Todos tenemos una vocecilla interior más o menos desarrollada, a la que hacemos más o menos caso, que nos habla a menudo, diciéndonos a veces cosas que no queremos oír. En mi caso, me hacía sentir bastante mal. Si conduciendo me equivocaba de calle, empezaba a decirme "qué inútil eres!, te has vuelto a equivocar! tenías que haber visto antes cómo llegar! ", o estando en una reunión de trabajo empezaba a decirme "no controlas el tema, se van a dar cuenta y vas a quedar en ridículo", o cuando intentaba hacer algo nuevo, ... no paraba de decir "no vas a ser capaz. Tú no puedes hacerlo. A quién quieres engañar?".

Así viví muchos años, escuchando esa voz interior, dejando que me hiciese daño, alimentándola yo, sin saberlo, de mi auto-exigencia, y sufriendo, sí.

Y un día en una sesión de coaching, cuando yo descubrí este mundo hace ya unos años, me propusieron que le diese forma a esa voz, a ese "saboteador". Y sin hacer mucho esfuerzo me lo imaginé: "es un duendecillo verde". Y tuve una conversación con él, quiero decir, conmigo misma. Y entendí que esos mensajes que me lanzaba eran para provocarme. Me mostraba mis vulnerabilidades, mis fallos, mis punto débiles..., con el objetivo de hacerme ver que yo podía superarme a mí misma, que podía hacerlo mejor. Claro que el tono utilizado no era el más adecuado... Al menos no era el tono que yo necesitaba para recibir ese mensaje. Ahora recuerdo una frase que leí hace un tiempo que dice: "Háblate a ti mismo como harías con alguien a quien amas". Vamos, todo lo contrario a lo que yo hacía hasta ese momento...

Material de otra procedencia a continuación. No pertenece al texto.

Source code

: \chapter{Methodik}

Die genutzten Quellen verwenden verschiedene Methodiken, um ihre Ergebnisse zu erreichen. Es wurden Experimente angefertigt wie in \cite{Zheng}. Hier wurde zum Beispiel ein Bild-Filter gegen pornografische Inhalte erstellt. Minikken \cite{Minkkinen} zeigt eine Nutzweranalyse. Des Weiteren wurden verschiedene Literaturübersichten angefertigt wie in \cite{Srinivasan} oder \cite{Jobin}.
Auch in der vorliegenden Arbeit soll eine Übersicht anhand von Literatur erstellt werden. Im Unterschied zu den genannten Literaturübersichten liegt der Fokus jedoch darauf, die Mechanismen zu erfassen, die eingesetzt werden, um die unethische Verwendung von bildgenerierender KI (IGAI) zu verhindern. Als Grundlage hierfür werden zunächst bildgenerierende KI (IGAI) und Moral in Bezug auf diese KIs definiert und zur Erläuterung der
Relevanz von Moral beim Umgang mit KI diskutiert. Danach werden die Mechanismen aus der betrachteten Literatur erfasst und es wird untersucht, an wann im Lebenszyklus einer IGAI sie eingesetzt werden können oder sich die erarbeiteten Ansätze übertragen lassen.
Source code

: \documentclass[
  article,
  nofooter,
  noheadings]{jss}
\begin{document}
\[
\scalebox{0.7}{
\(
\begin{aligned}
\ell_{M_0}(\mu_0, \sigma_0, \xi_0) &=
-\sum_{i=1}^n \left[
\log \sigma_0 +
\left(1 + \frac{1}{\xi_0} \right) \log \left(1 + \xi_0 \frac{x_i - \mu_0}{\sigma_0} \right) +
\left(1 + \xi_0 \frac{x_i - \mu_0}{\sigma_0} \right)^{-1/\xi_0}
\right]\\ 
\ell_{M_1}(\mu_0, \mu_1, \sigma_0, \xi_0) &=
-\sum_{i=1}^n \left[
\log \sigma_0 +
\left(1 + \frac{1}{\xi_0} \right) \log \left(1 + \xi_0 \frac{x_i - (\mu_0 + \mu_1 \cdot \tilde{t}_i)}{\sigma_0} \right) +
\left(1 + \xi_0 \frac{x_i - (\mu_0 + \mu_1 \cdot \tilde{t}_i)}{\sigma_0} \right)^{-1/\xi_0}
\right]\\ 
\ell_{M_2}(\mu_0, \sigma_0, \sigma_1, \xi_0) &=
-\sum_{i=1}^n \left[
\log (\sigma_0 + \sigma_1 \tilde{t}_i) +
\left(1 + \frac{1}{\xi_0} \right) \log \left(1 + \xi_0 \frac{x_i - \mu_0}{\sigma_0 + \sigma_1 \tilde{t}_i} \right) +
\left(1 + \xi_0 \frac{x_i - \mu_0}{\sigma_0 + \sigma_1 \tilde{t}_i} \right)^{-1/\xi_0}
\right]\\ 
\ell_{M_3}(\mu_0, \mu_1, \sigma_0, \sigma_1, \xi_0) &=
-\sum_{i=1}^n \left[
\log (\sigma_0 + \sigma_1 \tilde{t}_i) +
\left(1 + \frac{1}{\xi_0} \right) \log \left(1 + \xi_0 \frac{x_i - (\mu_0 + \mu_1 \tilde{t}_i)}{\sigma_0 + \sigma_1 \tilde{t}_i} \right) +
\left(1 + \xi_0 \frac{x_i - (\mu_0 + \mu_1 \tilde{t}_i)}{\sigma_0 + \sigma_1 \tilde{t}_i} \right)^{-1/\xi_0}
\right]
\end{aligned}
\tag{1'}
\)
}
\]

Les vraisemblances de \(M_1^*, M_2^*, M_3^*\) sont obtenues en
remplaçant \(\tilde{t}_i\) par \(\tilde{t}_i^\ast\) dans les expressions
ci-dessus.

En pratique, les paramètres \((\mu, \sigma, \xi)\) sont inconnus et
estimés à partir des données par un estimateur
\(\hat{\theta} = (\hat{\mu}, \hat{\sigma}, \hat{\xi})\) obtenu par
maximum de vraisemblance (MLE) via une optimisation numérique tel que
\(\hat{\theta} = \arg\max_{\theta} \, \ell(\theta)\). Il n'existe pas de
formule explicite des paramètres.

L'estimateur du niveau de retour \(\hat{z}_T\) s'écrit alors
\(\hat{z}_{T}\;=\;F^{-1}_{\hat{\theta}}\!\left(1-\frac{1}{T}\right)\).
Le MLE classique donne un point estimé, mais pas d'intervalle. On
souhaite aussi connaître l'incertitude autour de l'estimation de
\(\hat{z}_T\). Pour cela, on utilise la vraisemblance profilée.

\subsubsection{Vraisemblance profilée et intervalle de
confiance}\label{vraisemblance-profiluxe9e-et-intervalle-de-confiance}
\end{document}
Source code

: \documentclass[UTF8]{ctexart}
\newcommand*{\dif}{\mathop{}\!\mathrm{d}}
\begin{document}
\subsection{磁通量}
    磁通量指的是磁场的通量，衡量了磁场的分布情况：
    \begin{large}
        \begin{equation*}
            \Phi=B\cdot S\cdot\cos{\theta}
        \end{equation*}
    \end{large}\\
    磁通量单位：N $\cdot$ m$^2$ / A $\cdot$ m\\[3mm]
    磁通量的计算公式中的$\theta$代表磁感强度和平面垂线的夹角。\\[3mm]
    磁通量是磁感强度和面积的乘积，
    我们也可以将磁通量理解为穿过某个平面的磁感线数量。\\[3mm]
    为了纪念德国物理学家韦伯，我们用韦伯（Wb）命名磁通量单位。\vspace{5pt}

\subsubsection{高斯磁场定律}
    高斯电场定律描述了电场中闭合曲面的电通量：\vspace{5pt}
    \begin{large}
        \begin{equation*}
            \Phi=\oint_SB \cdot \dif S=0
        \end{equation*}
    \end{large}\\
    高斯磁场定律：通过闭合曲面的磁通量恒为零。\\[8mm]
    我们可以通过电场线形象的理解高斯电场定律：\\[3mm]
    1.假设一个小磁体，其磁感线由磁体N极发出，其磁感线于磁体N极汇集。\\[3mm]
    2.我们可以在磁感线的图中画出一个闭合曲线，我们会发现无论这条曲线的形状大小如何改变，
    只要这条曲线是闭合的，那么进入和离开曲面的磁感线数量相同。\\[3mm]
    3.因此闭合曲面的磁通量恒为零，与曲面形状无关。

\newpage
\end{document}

Una vez entendido cuál era el objetivo que perseguía ese "otro yo", establecí con mi duendecillo unas normas de convivencia para que dejase de machacarme del modo que lo hacía: podía darme los mensajes pero con otro tono, sin agresividad, sin insultos... con cariño, con intención de construir. 

Desde entonces nos llevamos fenomenal!. No dejo de agradecer esa oportunidad que tuve de descubrirlo y trabajarlo.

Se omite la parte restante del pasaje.